However, a third approach for the same reasons of ethics would argue that the use of the ballot, different from actually holding office, does not organically make a person responsible for those functions of the state which contravene a voter’s ethics. Consequently, the ballot becomes this pacifist’s responsibility. Admittedly, the gap between pulling a lever and participating personally, even with a passion, is a narrow one.

Political office holding, a fourth option, presents another problem. Many who adhere to kingdom ethics, feel there is much of a positive nature with which the biblical pacifist has no quarrel, and to which he can be related effectively as an incumbent of any one of a number of political offices. However, because political offices by their nature are organically bound up with coercion and retribution, he must refrain from office holding. This school of thought would agree with Brunner’s statement that coercive action “of the state is a contradiction of the law of love.… [It] is contrary to love; it is sinful.”

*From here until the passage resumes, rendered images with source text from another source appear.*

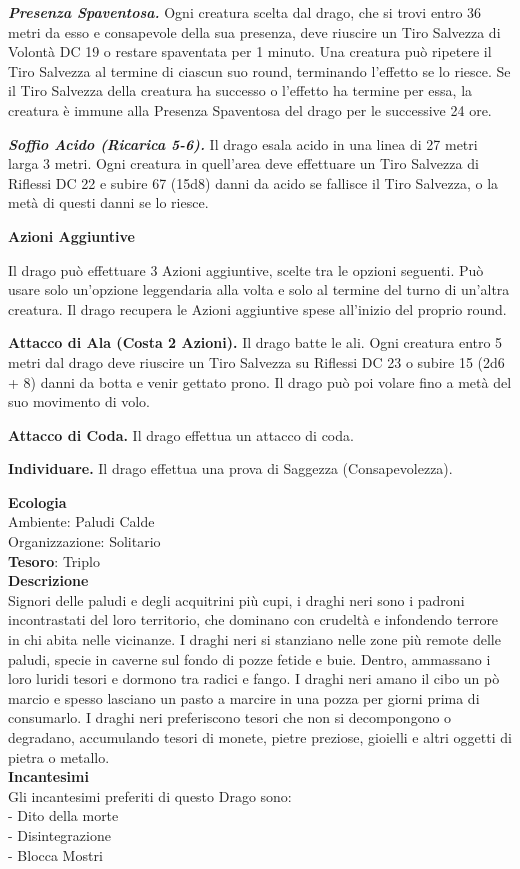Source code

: \begin{multicols}{2}
\textit{\textbf{Presenza Spaventosa.}} Ogni creatura scelta dal drago, che si trovi entro 36 metri da esso e consapevole della sua presenza, deve riuscire un Tiro Salvezza di Volontà DC 19 o restare spaventata per 1 minuto. Una creatura può ripetere il Tiro Salvezza al termine di ciascun suo round, terminando l'effetto se lo riesce. Se il Tiro Salvezza della creatura ha successo o l'effetto ha termine per essa, la creatura è immune alla Presenza Spaventosa del drago per le successive 24 ore.

\textit{\textbf{Soffio Acido (Ricarica 5-6).}} Il drago esala acido in una linea di 27 metri larga 3 metri. Ogni creatura in quell'area deve effettuare un Tiro Salvezza di Riflessi DC 22 e subire 67 (15d8) danni da acido se fallisce il Tiro Salvezza, o la metà di questi danni se lo riesce.

\textbf{Azioni Aggiuntive}

Il drago può effettuare 3 Azioni aggiuntive, scelte tra le opzioni seguenti. Può usare solo un'opzione leggendaria alla volta e solo al termine del turno di un'altra creatura. Il drago recupera le Azioni aggiuntive spese all'inizio del proprio round.

\textbf{Attacco di Ala (Costa 2 Azioni).} Il drago batte le ali. Ogni creatura entro 5 metri dal drago deve riuscire un Tiro Salvezza su Riflessi DC 23 o subire 15 (2d6 + 8) danni da botta e venir gettato prono. Il drago può poi volare fino a metà del suo movimento di volo.

\textbf{Attacco di Coda.} Il drago effettua un attacco di coda.

\textbf{Individuare.} Il drago effettua una prova di Saggezza (Consapevolezza).

\textbf{Ecologia}\\
Ambiente: Paludi Calde\\
Organizzazione: Solitario\\
\textbf{Tesoro}: Triplo\\
\textbf{Descrizione}\\
Signori delle paludi e degli acquitrini più cupi, i draghi neri sono i padroni incontrastati del loro territorio, che dominano con crudeltà e infondendo terrore in chi abita nelle vicinanze. I draghi neri si stanziano nelle zone più remote delle paludi, specie in caverne sul fondo di pozze fetide e buie. Dentro, ammassano i loro luridi tesori e dormono tra radici e fango. I draghi neri amano il cibo un pò marcio e spesso lasciano un pasto a marcire in una pozza per giorni prima di consumarlo. I draghi neri preferiscono tesori che non si decompongono o degradano, accumulando tesori di monete, pietre preziose, gioielli e altri oggetti di pietra o metallo.\\
\textbf{Incantesimi}\\
Gli incantesimi preferiti di questo Drago sono:\\
- Dito della morte\\
- Disintegrazione\\
- Blocca Mostri



\end{multicols}
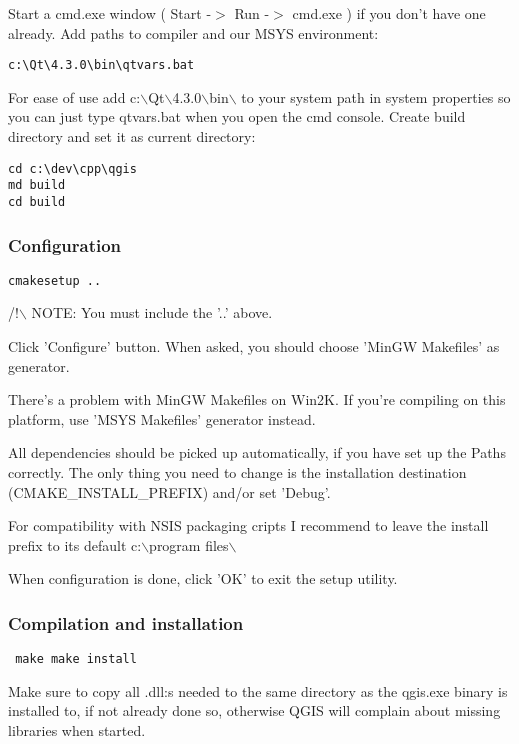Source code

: Start a cmd.exe window ( Start -$>$ Run -$>$ cmd.exe ) if you don't have one
already.  Add paths to compiler and our MSYS environment:

\begin{verbatim}
c:\Qt\4.3.0\bin\qtvars.bat 
\end{verbatim}

For ease of use add c:$\backslash$Qt$\backslash$4.3.0$\backslash$bin$\backslash$ to your system path in system
properties so you can just type qtvars.bat when you open the cmd console.
Create build directory and set it as current directory:

\begin{verbatim}
cd c:\dev\cpp\qgis 
md build 
cd build 
\end{verbatim}

\subsubsection{Configuration}
\begin{verbatim}
cmakesetup ..  
\end{verbatim}

/!$\backslash$ NOTE: You must include the '..' above.

Click 'Configure' button.  When asked, you should choose 'MinGW Makefiles'
as generator.

There's a problem with MinGW Makefiles on Win2K. If you're compiling on this
platform, use 'MSYS Makefiles' generator instead.

All dependencies should be picked up automatically, if you have set up the
Paths correctly. The only thing you need to change is the installation
destination (CMAKE\_INSTALL\_PREFIX) and/or set 'Debug'.

For compatibility with NSIS packaging cripts I recommend to leave the
install prefix to its default c:$\backslash$program files$\backslash$

When configuration is done, click 'OK' to exit the setup utility.

\subsubsection{Compilation and installation}
\begin{verbatim}
 make make install 
\end{verbatim}

Make sure to copy all .dll:s needed to the same directory as the qgis.exe
binary is installed to, if not already done so, otherwise QGIS will complain
about missing libraries when started.

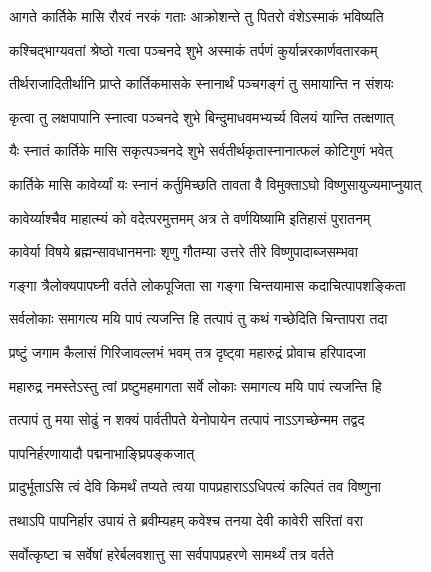 \twolineshloka
{आगते कार्तिके मासि रौरवं नरकं गताः}
{आक्रोशन्ते तु पितरो वंशेऽस्माकं भविष्यति} %

\twolineshloka
{कश्चिद्भाग्यवतां श्रेष्ठो गत्वा पञ्चनदे शुभे}
{अस्माकं तर्पणं कुर्यान्नरकार्णवतारकम्} %

\twolineshloka
{तीर्थराजादितीर्थानि प्राप्ते कार्तिकमासके}
{स्नानार्थं पञ्चगङ्गं तु समायान्ति न संशयः} %

\twolineshloka
{कृत्वा तु लक्षपापानि स्नात्वा पञ्चनदे शुभे}
{बिन्दुमाधवमभ्यर्च्य विलयं यान्ति तत्क्षणात्} %

\twolineshloka
{यैः स्नातं कार्तिके मासि सकृत्पञ्चनदे शुभे}
{सर्वतीर्थकृतास्नानात्फलं कोटिगुणं भवेत्} %


\twolineshloka
{कार्तिके मासि कावेर्य्यां यः स्नानं कर्तुमिच्छति}
{तावता वै विमुक्ताऽघो विष्णुसायुज्यमाप्नुयात्} %

\twolineshloka
{कावेर्य्याश्चैव माहात्म्यं को वदेत्परमुत्तमम्}
{अत्र ते वर्णयिष्यामि इतिहासं पुरातनम्} %

\twolineshloka
{कावेर्या विषये ब्रह्मन्सावधानमनाः शृणु}
{गौतम्या उत्तरे तीरे विष्णुपादाब्जसम्भवा} %

\twolineshloka
{गङ्गा त्रैलोक्यपापघ्नी वर्तते लोकपूजिता}
{सा गङ्गा चिन्तयामास कदाचित्पापशङ्किता} %

\twolineshloka
{सर्वलोकाः समागत्य मयि पापं त्यजन्ति हि}
{तत्पापं तु कथं गच्छेदिति चिन्तापरा तदा} %

\twolineshloka
{प्रष्टुं जगाम कैलासं गिरिजावल्लभं भवम्}
{तत्र दृष्ट्वा महारुद्रं प्रोवाच हरिपादजा} %


\twolineshloka
{महारुद्र नमस्तेऽस्तु त्वां प्रष्टुमहमागता}
{सर्वे लोकाः समागत्य मयि पापं त्यजन्ति हि} %

\twolineshloka
{तत्पापं तु मया सोढुं न शक्यं पार्वतीपते}
{येनोपायेन तत्पापं नाऽऽगच्छेन्मम तद्वद} %




\onelineshloka
{पापनिर्हरणायादौ पद्मनाभाङ्घ्रिपङ्कजात्} %

\twolineshloka
{प्रादुर्भूताऽसि त्वं देवि किमर्थं तप्यते त्वया}
{पापप्रहाराऽऽधिपत्यं कल्पितं तव विष्णुना} %

\twolineshloka
{तथाऽपि पापनिर्हार उपायं ते ब्रवीम्यहम्}
{कवेश्च तनया देवी कावेरी सरितां वरा} %

\twolineshloka
{सर्वोत्कृष्टा च सर्वेषां हरेर्बलवशात्तु सा}
{सर्वपापप्रहरणे सामर्थ्यं तत्र वर्तते} %

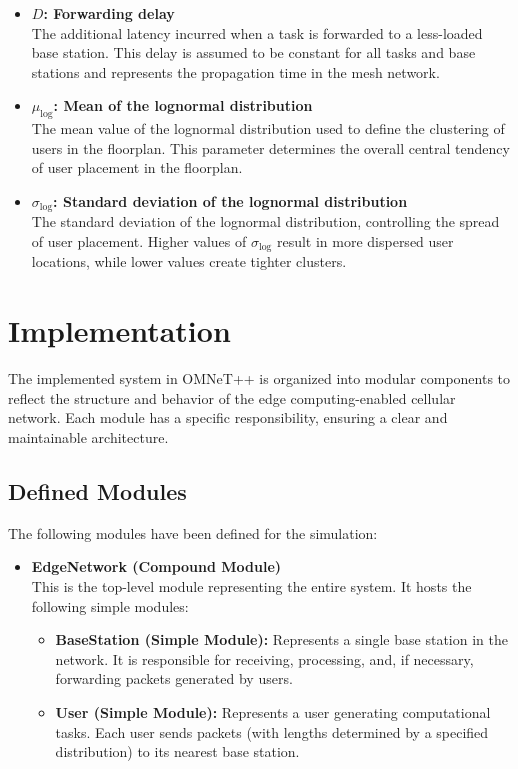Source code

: \documentclass{report}
\begin{document}
\begin{itemize}
    \item \textbf{$D$: Forwarding delay} \\
    The additional latency incurred when a task is forwarded to a less-loaded base station. This delay is assumed to be constant for all tasks and base stations and represents the propagation time in the mesh network.

    \item \textbf{$\mu_{\text{log}}$: Mean of the lognormal distribution} \\
    The mean value of the lognormal distribution used to define the clustering of users in the floorplan. This parameter determines the overall central tendency of user placement in the floorplan.

    \item \textbf{$\sigma_{\text{log}}$: Standard deviation of the lognormal distribution} \\
    The standard deviation of the lognormal distribution, controlling the spread of user placement. Higher values of $\sigma_{\text{log}}$ result in more dispersed user locations, while lower values create tighter clusters.
\end{itemize}

\chapter{Implementation}

The implemented system in OMNeT++ is organized into modular components to reflect the structure and behavior of the edge computing-enabled cellular network. Each module has a specific responsibility, ensuring a clear and maintainable architecture.

\section{Defined Modules}

The following modules have been defined for the simulation:

\begin{itemize}
    \item \textbf{EdgeNetwork (Compound Module)} \\
    This is the top-level module representing the entire system. It hosts the following simple modules:
    \begin{itemize}
        \item \textbf{BaseStation (Simple Module):} Represents a single base station in the network. It is responsible for receiving, processing, and, if necessary, forwarding packets generated by users.
        \item \textbf{User (Simple Module):} Represents a user generating computational tasks. Each user sends packets (with lengths determined by a specified distribution) to its nearest base station.
    \end{itemize}
\end{itemize}
\end{document}
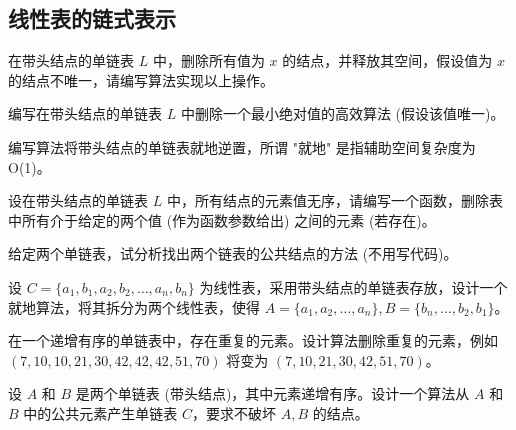 \subsection{线性表的链式表示}

\begin{qitems}

    \begin{bbox}
        \qitem 在带头结点的单链表 $L$ 中，删除所有值为 $x$ 的结点，并释放其空间，假设值为 $x$ 的结点不唯一，请编写算法实现以上操作。
    \end{bbox}

    \begin{bbox}
        \qitem 编写在带头结点的单链表 $L$ 中删除一个最小绝对值的高效算法 (假设该值唯一)。
    \end{bbox}

    \begin{bbox}
        \qitem 编写算法将带头结点的单链表就地逆置，所谓 "就地" 是指辅助空间复杂度为 O(1)。
    \end{bbox}

    \begin{bbox}
        \qitem 设在带头结点的单链表 $L$ 中，所有结点的元素值无序，请编写一个函数，删除表中所有介于给定的两个值 (作为函数参数给出) 之间的元素 (若存在)。
    \end{bbox}

    \begin{bbox}
        \qitem 给定两个单链表，试分析找出两个链表的公共结点的方法 (不用写代码)。
    \end{bbox}

    \begin{bbox}
        \qitem 设 $C = \{a_1, b_1, a_2, b_2, \dots, a_n, b_n\}$ 为线性表，采用带头结点的单链表存放，设计一个就地算法，将其拆分为两个线性表，使得 $A = \{a_1, a_2, \dots, a_n\}, B = \{b_n, \dots, b_2, b_1\}$。
    \end{bbox}

    \begin{bbox}
        \qitem 在一个递增有序的单链表中，存在重复的元素。设计算法删除重复的元素，例如 $(7, 10, 10, 21, 30, 42, 42, 42, 51, 70)$ 将变为 $(7, 10, 21, 30, 42, 51, 70)$。
    \end{bbox}

    \begin{bbox}
        \qitem 设 $A$ 和 $B$ 是两个单链表 (带头结点)，其中元素递增有序。设计一个算法从 $A$ 和 $B$ 中的公共元素产生单链表 $C$，要求不破坏 $A, B$ 的结点。
    \end{bbox}


\end{qitems}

Yet others would argue that an office holder is not compromised by offensive decisions and actions if he personally is not involved in them. Therefore, he can hold political office and apply his ethics, characterized by forgiving love in every one of his decisions and actions. But the incongruence of these with the necessity of coercion and retribution, either in actuality or principle, could spell his unacceptability at any time.

The biblical pacifist’s position would seem to demand the greatest social responsibility. However, it must not be demanded of him that he contravene his ethics. In fact, it is precisely at the juncture where his ethics are contravened that his responsibilities cease.